Task goal - Line filter on the word "simulation": copy each matching line from the entries.

Material for the task Start Marker

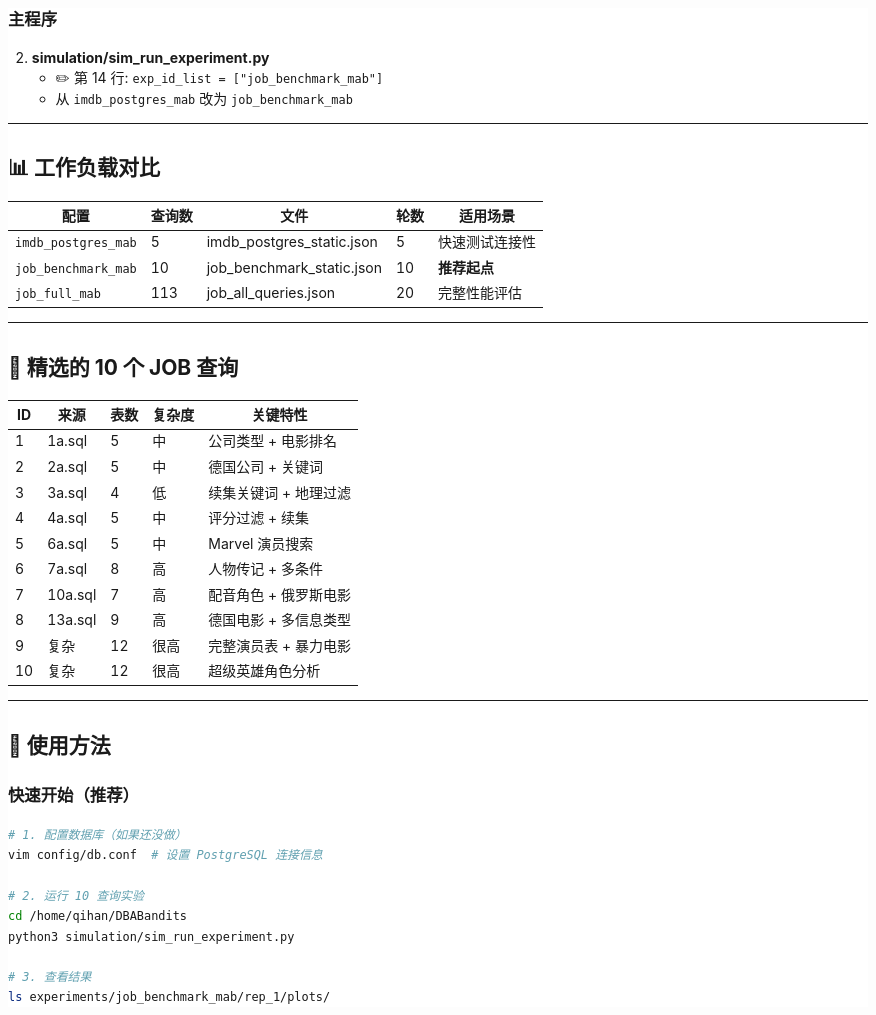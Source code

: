 ### 主程序
2. **simulation/sim_run_experiment.py**
   - ✏️ 第 14 行: `exp_id_list = ["job_benchmark_mab"]`
   - 从 `imdb_postgres_mab` 改为 `job_benchmark_mab`

---

## 📊 工作负载对比

| 配置 | 查询数 | 文件 | 轮数 | 适用场景 |
|------|--------|------|------|----------|
| `imdb_postgres_mab` | 5 | imdb_postgres_static.json | 5 | 快速测试连接性 |
| `job_benchmark_mab` | 10 | job_benchmark_static.json | 10 | **推荐起点** |
| `job_full_mab` | 113 | job_all_queries.json | 20 | 完整性能评估 |

---

## 🎯 精选的 10 个 JOB 查询

| ID | 来源 | 表数 | 复杂度 | 关键特性 |
|----|------|------|--------|----------|
| 1 | 1a.sql | 5 | 中 | 公司类型 + 电影排名 |
| 2 | 2a.sql | 5 | 中 | 德国公司 + 关键词 |
| 3 | 3a.sql | 4 | 低 | 续集关键词 + 地理过滤 |
| 4 | 4a.sql | 5 | 中 | 评分过滤 + 续集 |
| 5 | 6a.sql | 5 | 中 | Marvel 演员搜索 |
| 6 | 7a.sql | 8 | 高 | 人物传记 + 多条件 |
| 7 | 10a.sql | 7 | 高 | 配音角色 + 俄罗斯电影 |
| 8 | 13a.sql | 9 | 高 | 德国电影 + 多信息类型 |
| 9 | 复杂 | 12 | 很高 | 完整演员表 + 暴力电影 |
| 10 | 复杂 | 12 | 很高 | 超级英雄角色分析 |

---

## 🚀 使用方法

### 快速开始（推荐）

```bash
# 1. 配置数据库（如果还没做）
vim config/db.conf  # 设置 PostgreSQL 连接信息

# 2. 运行 10 查询实验
cd /home/qihan/DBABandits
python3 simulation/sim_run_experiment.py

# 3. 查看结果
ls experiments/job_benchmark_mab/rep_1/plots/
```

Material for the task End Marker

Your response -
2. **simulation/sim_run_experiment.py**
python3 simulation/sim_run_experiment.py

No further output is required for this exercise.